> _TASK REQUIREMENTS_
Go through the records below and show every line with the string "scams".

::: DATASET CONTENT :::

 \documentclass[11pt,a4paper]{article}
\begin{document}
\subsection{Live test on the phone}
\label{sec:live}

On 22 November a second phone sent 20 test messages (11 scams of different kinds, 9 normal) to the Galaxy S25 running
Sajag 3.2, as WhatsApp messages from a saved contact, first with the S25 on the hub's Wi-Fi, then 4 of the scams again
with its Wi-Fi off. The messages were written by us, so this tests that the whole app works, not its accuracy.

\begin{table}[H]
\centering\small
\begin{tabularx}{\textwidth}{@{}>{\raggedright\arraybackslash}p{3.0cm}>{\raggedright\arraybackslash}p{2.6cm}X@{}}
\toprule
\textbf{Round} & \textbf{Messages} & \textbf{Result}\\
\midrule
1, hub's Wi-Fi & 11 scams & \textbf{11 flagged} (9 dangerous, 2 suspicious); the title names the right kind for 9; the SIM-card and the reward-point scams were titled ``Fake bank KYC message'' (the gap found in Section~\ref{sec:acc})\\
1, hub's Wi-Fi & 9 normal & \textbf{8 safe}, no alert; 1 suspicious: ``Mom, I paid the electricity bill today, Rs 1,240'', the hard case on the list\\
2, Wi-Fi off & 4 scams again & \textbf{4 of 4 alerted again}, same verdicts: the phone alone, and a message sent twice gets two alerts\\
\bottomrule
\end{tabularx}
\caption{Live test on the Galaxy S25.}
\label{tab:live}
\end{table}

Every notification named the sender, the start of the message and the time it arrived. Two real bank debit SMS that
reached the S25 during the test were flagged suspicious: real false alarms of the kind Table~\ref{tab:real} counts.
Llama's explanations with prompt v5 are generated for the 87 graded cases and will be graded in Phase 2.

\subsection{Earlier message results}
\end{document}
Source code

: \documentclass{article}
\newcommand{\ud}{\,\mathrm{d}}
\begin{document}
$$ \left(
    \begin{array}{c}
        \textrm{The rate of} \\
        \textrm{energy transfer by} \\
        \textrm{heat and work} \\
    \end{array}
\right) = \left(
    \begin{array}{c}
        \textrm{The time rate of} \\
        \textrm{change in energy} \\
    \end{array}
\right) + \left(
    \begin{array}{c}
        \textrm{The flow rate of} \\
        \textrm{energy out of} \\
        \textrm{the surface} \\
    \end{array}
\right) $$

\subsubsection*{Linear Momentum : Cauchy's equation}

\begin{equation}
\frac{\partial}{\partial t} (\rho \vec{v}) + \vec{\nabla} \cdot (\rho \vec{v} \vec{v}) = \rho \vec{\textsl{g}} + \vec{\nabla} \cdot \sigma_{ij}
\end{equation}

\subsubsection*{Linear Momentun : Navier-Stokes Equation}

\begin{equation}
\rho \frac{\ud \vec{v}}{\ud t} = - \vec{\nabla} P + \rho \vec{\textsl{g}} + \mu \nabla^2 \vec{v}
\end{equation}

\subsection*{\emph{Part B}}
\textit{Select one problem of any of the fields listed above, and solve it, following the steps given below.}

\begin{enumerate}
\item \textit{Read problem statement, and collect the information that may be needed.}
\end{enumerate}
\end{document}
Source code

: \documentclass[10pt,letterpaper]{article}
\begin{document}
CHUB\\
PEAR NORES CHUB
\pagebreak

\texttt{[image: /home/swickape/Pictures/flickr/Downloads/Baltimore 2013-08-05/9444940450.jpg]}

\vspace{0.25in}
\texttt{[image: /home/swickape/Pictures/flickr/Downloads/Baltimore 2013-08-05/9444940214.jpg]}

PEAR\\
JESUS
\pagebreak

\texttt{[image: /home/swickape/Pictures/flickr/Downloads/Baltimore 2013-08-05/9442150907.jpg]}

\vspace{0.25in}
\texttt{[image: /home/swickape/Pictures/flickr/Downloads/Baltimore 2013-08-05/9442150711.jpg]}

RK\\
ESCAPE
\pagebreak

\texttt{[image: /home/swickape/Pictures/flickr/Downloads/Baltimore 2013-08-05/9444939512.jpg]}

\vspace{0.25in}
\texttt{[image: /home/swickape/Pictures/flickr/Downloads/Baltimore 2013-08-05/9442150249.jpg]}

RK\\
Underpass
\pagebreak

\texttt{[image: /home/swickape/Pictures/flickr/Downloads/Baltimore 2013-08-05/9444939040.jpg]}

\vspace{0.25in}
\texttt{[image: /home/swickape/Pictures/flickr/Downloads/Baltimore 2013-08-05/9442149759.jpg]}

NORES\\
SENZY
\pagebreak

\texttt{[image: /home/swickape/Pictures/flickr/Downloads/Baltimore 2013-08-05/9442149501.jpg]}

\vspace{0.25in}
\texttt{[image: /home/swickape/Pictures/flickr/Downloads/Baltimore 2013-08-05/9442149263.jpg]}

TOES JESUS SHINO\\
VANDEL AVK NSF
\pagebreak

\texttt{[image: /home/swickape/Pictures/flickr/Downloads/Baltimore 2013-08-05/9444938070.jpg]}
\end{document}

:::

> _WRITTEN RESPONSE_
On 22 November a second phone sent 20 test messages (11 scams of different kinds, 9 normal) to the Galaxy S25 running
Sajag 3.2, as WhatsApp messages from a saved contact, first with the S25 on the hub's Wi-Fi, then 4 of the scams again
1, hub's Wi-Fi & 11 scams & \textbf{11 flagged} (9 dangerous, 2 suspicious); the title names the right kind for 9; the SIM-card and the reward-point scams were titled ``Fake bank KYC message'' (the gap found in Section~\ref{sec:acc})\\
2, Wi-Fi off & 4 scams again & \textbf{4 of 4 alerted again}, same verdicts: the phone alone, and a message sent twice gets two alerts\\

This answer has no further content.